The American League standings at the end of the regular season:
The Astros and Yankees, with far and away the best records, got byes while the 92-win Guardians faced the 86-win Rays and the 92-win Blue Jays played the 90-win Mariners in the Wild Card round. The Guardians and Mariners prevailed; neither could be called an upset.
The Astros went on to oust the Mariners and the Yankees the Guardians. The two bye teams, thus played in the ALCS with the Astros, the team with the best record, sweeping in four games to face the NL winner.
The National League, by contrast, did not go accordingly to chalk. At all. Here were the regular season standings:
The Dodgers, with the best record in all of baseball, got a bye as did the Braves.
In the WildCard round, the 93-win Cardinals hosted the 87-win Phillies and lost.
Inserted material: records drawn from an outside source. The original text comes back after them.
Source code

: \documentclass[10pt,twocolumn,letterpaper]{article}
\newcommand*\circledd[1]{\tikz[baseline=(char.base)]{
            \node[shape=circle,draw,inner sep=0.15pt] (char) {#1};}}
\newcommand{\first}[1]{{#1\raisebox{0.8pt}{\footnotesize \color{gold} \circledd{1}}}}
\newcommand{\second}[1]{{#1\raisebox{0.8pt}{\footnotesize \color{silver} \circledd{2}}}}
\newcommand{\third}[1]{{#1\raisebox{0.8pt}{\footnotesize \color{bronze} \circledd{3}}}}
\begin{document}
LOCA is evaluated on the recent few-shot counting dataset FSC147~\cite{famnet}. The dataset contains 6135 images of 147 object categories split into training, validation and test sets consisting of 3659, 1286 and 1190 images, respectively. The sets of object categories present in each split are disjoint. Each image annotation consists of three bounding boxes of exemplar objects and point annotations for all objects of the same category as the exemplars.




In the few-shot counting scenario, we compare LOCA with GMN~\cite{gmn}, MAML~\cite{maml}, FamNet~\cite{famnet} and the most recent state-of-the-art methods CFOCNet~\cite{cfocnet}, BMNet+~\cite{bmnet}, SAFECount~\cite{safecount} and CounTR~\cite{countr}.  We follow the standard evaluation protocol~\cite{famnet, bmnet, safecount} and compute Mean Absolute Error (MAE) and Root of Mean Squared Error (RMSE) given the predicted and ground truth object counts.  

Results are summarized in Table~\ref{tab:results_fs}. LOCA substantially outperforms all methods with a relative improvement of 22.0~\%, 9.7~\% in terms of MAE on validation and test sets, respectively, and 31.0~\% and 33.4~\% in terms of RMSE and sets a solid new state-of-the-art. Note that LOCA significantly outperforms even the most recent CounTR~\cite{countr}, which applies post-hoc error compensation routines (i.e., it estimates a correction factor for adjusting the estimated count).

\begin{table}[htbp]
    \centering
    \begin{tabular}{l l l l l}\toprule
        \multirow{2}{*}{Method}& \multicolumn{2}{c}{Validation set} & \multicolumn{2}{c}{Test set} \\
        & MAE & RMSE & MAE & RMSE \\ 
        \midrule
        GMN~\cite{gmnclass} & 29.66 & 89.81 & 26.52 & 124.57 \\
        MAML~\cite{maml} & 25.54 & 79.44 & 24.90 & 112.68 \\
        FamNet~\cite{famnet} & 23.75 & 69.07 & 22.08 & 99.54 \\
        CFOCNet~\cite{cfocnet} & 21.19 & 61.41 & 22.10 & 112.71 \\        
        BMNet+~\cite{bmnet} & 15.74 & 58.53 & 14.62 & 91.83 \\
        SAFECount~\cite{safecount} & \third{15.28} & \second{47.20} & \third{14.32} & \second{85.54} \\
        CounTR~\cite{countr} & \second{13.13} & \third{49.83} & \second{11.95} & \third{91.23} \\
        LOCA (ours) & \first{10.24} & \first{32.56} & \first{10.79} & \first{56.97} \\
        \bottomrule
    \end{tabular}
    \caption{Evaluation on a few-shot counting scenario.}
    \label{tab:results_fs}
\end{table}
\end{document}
The 101-win Mets, which led their division until the final weekend, hosted to 89-win Padres and lost.
In the Division Series, the 111-win Dodgers lost to the 89-win Padres in four games and the 101-win Braves, winner of the East, lost to the 87-win Phillies, who finished in third place, also in four games.
So, the NLCS pitted a team that finished 22 games down in their division against a team that finished 14 games down in theirs. The latter won in five games.
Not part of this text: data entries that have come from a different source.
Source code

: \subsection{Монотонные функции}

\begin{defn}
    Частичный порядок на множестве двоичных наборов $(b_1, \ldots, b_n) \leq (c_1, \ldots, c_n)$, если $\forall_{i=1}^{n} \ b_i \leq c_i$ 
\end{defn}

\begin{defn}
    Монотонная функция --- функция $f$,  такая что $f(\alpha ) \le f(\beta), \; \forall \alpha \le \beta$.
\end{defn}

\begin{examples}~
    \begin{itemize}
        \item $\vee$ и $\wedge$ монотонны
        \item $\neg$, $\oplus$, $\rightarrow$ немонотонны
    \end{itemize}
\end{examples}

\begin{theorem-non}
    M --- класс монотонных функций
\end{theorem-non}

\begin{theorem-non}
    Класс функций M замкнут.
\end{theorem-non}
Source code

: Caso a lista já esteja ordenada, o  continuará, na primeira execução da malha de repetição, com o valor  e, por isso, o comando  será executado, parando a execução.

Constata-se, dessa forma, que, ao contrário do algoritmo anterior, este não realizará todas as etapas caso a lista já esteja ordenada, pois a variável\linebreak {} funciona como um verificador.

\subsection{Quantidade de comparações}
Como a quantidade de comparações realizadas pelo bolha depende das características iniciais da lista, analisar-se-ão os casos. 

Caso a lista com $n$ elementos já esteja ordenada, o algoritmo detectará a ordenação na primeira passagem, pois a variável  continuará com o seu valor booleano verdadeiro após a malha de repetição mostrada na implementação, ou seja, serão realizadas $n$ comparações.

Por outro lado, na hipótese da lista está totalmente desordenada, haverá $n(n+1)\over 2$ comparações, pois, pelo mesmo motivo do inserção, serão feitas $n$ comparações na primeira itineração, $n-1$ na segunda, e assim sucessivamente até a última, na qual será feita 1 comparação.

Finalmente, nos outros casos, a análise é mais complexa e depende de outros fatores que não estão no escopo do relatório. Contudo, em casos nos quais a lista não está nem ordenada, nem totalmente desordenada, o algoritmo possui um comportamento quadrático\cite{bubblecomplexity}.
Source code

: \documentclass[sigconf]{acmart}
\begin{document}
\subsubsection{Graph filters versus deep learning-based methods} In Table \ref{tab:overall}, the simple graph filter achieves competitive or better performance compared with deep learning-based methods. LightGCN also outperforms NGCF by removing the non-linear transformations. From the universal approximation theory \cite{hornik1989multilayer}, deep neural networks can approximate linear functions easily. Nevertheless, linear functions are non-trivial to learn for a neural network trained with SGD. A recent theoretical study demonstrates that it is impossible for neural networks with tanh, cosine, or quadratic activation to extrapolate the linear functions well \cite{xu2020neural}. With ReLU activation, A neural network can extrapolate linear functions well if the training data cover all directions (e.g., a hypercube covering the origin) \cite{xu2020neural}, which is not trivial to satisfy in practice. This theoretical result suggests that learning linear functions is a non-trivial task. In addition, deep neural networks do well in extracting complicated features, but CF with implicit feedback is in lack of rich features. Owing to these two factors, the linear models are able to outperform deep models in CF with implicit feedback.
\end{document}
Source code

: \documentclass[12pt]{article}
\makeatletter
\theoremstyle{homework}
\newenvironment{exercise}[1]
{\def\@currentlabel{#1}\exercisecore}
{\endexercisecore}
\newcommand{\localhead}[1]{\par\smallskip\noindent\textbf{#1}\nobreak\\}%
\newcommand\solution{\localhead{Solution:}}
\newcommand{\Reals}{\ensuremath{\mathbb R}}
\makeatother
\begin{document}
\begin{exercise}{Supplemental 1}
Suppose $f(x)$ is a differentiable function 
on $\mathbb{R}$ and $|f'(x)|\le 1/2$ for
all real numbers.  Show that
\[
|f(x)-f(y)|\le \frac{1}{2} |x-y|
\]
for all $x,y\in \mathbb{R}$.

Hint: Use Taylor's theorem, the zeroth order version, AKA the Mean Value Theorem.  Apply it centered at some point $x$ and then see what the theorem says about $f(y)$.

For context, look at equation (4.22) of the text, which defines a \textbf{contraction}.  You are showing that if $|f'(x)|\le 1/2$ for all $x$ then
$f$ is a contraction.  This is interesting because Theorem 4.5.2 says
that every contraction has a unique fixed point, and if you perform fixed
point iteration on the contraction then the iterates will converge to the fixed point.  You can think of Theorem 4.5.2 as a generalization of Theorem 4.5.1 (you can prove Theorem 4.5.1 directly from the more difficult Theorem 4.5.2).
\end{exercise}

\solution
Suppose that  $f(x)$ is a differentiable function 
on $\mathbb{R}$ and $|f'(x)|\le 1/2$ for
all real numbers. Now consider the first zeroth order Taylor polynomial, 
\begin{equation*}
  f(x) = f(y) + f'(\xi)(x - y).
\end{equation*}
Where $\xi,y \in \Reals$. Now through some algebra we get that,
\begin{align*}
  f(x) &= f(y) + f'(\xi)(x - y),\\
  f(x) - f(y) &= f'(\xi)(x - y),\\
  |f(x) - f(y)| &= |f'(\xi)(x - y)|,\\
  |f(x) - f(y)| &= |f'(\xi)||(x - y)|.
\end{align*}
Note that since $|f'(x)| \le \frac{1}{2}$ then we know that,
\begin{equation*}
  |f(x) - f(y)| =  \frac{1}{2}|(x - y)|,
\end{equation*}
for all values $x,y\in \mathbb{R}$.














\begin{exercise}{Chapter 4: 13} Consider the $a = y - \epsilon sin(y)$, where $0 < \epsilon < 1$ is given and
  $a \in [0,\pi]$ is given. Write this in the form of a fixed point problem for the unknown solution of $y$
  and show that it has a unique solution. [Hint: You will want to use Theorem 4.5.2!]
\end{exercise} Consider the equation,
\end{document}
The World Series starts Friday in Houston. The Astros were heavily favored before the playoffs started and should be even more heavily favored now. Then again, the Phillies are on quite a hot streak.
My initial assessment is that this format is far superior to the one it replaced. One-game playoffs are required in football but stupid in games as erratic as baseball and basketball.
And I very much like rewarding the teams with the best record over a grueling 162-game season with byes into the Division Series. With byes, there has long been talk of “rust.” There’s a sense that hitters, especially, lose their rhythm from the layoff. It didn’t seem to effect the Astros or Yankees but the Dodgers and Braves certainly underperformed. But, again, I think the benefits outweigh the risks.
While I understand that logistics (most notably weather and competition with the NFL and college football) mitigate against it, I would prefer all series be seven games and at minimum five. Best-of-three beats a single-game contest but not by much.
*There were some occasional variations from these formats owing to world wars, labor disputes, and a pandemic.